_PROMPT:_ Every entry below should be printed exactly.

================================

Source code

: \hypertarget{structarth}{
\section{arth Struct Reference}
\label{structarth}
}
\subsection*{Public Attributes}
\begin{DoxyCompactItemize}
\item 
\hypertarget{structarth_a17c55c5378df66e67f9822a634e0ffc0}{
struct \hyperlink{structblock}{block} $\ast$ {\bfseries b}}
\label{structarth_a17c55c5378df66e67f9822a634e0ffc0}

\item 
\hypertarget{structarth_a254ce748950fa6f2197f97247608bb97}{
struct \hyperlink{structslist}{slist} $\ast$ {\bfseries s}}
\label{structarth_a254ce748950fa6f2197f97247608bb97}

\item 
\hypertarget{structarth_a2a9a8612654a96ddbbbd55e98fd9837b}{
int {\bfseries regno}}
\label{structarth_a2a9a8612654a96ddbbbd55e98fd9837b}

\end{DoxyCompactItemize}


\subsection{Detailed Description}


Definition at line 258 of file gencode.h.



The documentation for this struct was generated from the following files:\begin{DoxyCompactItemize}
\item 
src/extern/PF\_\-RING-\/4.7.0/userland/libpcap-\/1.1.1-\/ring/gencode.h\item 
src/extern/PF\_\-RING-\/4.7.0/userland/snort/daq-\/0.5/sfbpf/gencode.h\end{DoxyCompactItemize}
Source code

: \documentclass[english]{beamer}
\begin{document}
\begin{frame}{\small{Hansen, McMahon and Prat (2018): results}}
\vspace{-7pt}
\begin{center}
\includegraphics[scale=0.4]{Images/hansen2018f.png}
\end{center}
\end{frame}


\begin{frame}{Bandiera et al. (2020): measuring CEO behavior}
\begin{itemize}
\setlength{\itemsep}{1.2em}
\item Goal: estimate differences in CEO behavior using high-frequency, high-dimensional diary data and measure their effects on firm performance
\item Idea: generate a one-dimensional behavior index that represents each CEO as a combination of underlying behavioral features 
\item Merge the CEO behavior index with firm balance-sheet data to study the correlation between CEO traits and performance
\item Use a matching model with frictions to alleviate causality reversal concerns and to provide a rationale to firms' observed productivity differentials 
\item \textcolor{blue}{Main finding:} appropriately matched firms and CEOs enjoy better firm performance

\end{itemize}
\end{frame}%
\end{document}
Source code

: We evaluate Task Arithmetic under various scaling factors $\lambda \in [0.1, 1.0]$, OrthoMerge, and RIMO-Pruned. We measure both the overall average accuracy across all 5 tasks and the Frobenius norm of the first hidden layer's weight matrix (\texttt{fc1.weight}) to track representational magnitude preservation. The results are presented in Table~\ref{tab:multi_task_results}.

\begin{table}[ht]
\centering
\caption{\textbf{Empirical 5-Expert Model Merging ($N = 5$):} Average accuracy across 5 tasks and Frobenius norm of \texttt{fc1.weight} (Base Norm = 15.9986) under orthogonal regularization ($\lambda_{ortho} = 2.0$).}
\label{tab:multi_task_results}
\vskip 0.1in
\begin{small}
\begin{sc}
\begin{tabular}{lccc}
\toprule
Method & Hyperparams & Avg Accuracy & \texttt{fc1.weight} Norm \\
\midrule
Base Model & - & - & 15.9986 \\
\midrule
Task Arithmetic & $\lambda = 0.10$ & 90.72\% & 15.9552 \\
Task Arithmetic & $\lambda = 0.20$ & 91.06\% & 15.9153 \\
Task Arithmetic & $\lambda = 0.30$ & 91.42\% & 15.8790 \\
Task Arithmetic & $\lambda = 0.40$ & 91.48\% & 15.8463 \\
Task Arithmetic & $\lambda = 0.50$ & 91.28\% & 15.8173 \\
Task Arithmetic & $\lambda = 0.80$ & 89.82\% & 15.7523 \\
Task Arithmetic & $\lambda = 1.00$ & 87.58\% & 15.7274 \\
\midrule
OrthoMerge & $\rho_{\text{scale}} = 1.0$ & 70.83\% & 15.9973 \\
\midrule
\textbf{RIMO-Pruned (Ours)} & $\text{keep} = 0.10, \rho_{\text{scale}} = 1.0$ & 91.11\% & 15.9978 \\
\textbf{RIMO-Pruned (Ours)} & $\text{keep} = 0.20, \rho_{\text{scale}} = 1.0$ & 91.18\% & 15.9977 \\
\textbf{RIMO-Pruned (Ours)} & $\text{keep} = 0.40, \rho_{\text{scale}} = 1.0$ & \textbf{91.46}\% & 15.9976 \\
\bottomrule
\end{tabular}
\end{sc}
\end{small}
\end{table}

================================

_WRITTEN RESPONSE:_
Source code

: \hypertarget{structarth}{
\section{arth Struct Reference}
\label{structarth}
}
\subsection*{Public Attributes}
\begin{DoxyCompactItemize}
\item 
\hypertarget{structarth_a17c55c5378df66e67f9822a634e0ffc0}{
struct \hyperlink{structblock}{block} $\ast$ {\bfseries b}}
\label{structarth_a17c55c5378df66e67f9822a634e0ffc0}

\item 
\hypertarget{structarth_a254ce748950fa6f2197f97247608bb97}{
struct \hyperlink{structslist}{slist} $\ast$ {\bfseries s}}
\label{structarth_a254ce748950fa6f2197f97247608bb97}

\item 
\hypertarget{structarth_a2a9a8612654a96ddbbbd55e98fd9837b}{
int {\bfseries regno}}
\label{structarth_a2a9a8612654a96ddbbbd55e98fd9837b}

\end{DoxyCompactItemize}


\subsection{Detailed Description}


Definition at line 258 of file gencode.h.



The documentation for this struct was generated from the following files:\begin{DoxyCompactItemize}
\item 
src/extern/PF\_\-RING-\/4.7.0/userland/libpcap-\/1.1.1-\/ring/gencode.h\item 
src/extern/PF\_\-RING-\/4.7.0/userland/snort/daq-\/0.5/sfbpf/gencode.h\end{DoxyCompactItemize}
Source code

: \documentclass[english]{beamer}
\begin{document}
\begin{frame}{\small{Hansen, McMahon and Prat (2018): results}}
\vspace{-7pt}
\begin{center}
\includegraphics[scale=0.4]{Images/hansen2018f.png}
\end{center}
\end{frame}


\begin{frame}{Bandiera et al. (2020): measuring CEO behavior}
\begin{itemize}
\setlength{\itemsep}{1.2em}
\item Goal: estimate differences in CEO behavior using high-frequency, high-dimensional diary data and measure their effects on firm performance
\item Idea: generate a one-dimensional behavior index that represents each CEO as a combination of underlying behavioral features 
\item Merge the CEO behavior index with firm balance-sheet data to study the correlation between CEO traits and performance
\item Use a matching model with frictions to alleviate causality reversal concerns and to provide a rationale to firms' observed productivity differentials 
\item \textcolor{blue}{Main finding:} appropriately matched firms and CEOs enjoy better firm performance

\end{itemize}
\end{frame}%
\end{document}
Source code

: We evaluate Task Arithmetic under various scaling factors $\lambda \in [0.1, 1.0]$, OrthoMerge, and RIMO-Pruned. We measure both the overall average accuracy across all 5 tasks and the Frobenius norm of the first hidden layer's weight matrix (\texttt{fc1.weight}) to track representational magnitude preservation. The results are presented in Table~\ref{tab:multi_task_results}.

\begin{table}[ht]
\centering
\caption{\textbf{Empirical 5-Expert Model Merging ($N = 5$):} Average accuracy across 5 tasks and Frobenius norm of \texttt{fc1.weight} (Base Norm = 15.9986) under orthogonal regularization ($\lambda_{ortho} = 2.0$).}
\label{tab:multi_task_results}
\vskip 0.1in
\begin{small}
\begin{sc}
\begin{tabular}{lccc}
\toprule
Method & Hyperparams & Avg Accuracy & \texttt{fc1.weight} Norm \\
\midrule
Base Model & - & - & 15.9986 \\
\midrule
Task Arithmetic & $\lambda = 0.10$ & 90.72\% & 15.9552 \\
Task Arithmetic & $\lambda = 0.20$ & 91.06\% & 15.9153 \\
Task Arithmetic & $\lambda = 0.30$ & 91.42\% & 15.8790 \\
Task Arithmetic & $\lambda = 0.40$ & 91.48\% & 15.8463 \\
Task Arithmetic & $\lambda = 0.50$ & 91.28\% & 15.8173 \\
Task Arithmetic & $\lambda = 0.80$ & 89.82\% & 15.7523 \\
Task Arithmetic & $\lambda = 1.00$ & 87.58\% & 15.7274 \\
\midrule
OrthoMerge & $\rho_{\text{scale}} = 1.0$ & 70.83\% & 15.9973 \\
\midrule
\textbf{RIMO-Pruned (Ours)} & $\text{keep} = 0.10, \rho_{\text{scale}} = 1.0$ & 91.11\% & 15.9978 \\
\textbf{RIMO-Pruned (Ours)} & $\text{keep} = 0.20, \rho_{\text{scale}} = 1.0$ & 91.18\% & 15.9977 \\
\textbf{RIMO-Pruned (Ours)} & $\text{keep} = 0.40, \rho_{\text{scale}} = 1.0$ & \textbf{91.46}\% & 15.9976 \\
\bottomrule
\end{tabular}
\end{sc}
\end{small}
\end{table}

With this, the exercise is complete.